Problem to work on:
If a line of the listing contains the string "อนคร", return that line.

(Beginning of Records shown)

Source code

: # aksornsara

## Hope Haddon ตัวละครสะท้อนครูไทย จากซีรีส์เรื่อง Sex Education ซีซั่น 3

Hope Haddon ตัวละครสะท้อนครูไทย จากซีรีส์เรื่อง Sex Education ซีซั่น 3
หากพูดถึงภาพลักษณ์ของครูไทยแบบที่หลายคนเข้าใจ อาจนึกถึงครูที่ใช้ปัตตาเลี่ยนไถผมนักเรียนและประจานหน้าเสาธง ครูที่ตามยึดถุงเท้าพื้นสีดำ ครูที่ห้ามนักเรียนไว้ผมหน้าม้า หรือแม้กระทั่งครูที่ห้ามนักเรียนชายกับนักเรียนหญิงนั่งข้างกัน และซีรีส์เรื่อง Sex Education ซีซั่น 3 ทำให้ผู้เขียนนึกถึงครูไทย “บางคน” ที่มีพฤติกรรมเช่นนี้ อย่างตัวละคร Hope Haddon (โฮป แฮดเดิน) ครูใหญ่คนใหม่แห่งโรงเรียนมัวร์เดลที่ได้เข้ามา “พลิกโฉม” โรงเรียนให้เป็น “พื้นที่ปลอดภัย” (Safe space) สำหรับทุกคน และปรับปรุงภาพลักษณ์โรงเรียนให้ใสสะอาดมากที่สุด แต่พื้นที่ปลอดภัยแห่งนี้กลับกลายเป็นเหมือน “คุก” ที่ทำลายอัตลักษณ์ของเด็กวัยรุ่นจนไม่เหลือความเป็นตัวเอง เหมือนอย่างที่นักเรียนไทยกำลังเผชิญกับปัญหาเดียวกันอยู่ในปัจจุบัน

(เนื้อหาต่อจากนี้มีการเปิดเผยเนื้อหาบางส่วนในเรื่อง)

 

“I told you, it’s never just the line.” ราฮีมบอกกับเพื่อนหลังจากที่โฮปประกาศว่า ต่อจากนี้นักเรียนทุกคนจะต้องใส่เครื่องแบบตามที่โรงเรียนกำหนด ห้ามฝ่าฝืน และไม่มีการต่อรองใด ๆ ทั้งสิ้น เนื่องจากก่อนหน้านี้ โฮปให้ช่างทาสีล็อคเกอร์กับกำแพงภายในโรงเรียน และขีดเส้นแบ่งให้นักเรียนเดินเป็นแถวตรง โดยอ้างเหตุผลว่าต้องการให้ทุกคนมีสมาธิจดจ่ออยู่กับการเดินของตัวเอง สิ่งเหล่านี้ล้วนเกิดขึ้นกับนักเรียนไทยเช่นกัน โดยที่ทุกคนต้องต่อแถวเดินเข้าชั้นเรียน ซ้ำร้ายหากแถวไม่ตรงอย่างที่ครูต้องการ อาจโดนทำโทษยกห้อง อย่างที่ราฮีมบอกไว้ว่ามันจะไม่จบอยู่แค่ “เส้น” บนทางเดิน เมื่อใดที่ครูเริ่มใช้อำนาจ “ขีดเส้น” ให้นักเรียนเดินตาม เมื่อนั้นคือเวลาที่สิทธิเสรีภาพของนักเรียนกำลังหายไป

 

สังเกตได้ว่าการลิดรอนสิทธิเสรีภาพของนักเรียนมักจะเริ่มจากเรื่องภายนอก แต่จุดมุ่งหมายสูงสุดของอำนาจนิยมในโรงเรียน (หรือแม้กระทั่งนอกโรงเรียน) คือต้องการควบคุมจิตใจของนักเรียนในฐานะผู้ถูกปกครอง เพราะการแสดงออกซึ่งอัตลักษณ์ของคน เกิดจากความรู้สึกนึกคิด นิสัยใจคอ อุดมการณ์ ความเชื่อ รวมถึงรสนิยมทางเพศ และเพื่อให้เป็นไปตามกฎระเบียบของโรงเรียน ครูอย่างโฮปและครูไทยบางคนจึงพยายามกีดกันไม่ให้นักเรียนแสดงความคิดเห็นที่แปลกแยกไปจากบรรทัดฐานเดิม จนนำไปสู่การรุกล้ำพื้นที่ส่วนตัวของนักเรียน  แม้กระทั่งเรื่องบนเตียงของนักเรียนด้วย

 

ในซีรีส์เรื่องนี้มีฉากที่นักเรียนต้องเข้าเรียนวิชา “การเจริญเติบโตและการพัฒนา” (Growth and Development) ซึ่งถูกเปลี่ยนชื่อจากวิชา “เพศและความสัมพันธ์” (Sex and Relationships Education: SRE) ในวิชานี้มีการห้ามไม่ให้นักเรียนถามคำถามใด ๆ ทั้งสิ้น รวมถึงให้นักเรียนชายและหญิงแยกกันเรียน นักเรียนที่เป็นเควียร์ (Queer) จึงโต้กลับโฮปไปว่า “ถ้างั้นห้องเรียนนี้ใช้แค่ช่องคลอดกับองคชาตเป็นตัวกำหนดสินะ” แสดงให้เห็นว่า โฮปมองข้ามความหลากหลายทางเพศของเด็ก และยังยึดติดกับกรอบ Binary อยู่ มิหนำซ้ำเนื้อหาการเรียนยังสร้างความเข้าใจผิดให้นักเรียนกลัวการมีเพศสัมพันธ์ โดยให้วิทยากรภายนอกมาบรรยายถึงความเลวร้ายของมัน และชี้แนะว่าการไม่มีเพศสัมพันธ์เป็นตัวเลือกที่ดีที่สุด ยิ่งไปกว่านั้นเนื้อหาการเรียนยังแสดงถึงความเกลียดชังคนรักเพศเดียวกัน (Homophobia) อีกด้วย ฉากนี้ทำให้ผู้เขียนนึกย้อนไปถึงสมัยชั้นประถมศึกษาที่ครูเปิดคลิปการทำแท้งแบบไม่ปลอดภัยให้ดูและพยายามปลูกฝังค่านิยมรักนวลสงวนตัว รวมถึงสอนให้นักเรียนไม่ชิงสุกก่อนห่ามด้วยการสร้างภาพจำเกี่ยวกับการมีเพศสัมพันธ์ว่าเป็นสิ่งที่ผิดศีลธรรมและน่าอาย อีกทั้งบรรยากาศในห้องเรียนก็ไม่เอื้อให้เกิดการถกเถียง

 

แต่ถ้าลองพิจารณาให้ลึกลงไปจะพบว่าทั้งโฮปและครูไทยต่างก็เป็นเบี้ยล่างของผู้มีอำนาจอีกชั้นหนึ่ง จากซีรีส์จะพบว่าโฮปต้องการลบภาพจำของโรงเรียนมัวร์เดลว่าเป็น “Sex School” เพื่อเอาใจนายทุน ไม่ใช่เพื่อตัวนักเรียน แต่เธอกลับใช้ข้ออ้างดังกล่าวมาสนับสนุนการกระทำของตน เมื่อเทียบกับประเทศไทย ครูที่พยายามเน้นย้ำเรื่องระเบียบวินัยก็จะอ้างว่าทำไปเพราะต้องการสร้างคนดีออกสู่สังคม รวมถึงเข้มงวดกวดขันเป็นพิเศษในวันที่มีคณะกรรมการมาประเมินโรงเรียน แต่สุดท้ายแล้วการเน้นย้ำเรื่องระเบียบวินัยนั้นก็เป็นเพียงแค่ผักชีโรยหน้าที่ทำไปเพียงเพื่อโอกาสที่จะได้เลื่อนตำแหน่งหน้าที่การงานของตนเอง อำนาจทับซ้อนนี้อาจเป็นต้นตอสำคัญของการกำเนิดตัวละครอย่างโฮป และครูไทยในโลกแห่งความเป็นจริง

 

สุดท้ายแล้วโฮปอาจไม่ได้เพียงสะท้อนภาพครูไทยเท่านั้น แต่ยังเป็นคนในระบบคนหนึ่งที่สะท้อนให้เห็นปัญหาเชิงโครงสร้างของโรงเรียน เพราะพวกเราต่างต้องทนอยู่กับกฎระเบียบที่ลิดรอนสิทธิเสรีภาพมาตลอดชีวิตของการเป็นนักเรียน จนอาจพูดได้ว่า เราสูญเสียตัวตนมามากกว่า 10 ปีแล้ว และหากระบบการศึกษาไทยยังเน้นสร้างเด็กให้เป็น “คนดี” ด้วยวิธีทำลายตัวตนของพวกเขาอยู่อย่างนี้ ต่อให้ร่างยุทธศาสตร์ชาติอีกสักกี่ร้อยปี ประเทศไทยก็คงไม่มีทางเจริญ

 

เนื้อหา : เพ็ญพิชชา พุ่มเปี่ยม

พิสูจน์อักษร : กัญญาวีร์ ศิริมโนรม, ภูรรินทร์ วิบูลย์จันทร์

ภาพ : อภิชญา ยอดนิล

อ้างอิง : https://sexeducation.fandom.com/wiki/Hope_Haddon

(End of Records shown)

Task answer:
## Hope Haddon ตัวละครสะท้อนครูไทย จากซีรีส์เรื่อง Sex Education ซีซั่น 3
Hope Haddon ตัวละครสะท้อนครูไทย จากซีรีส์เรื่อง Sex Education ซีซั่น 3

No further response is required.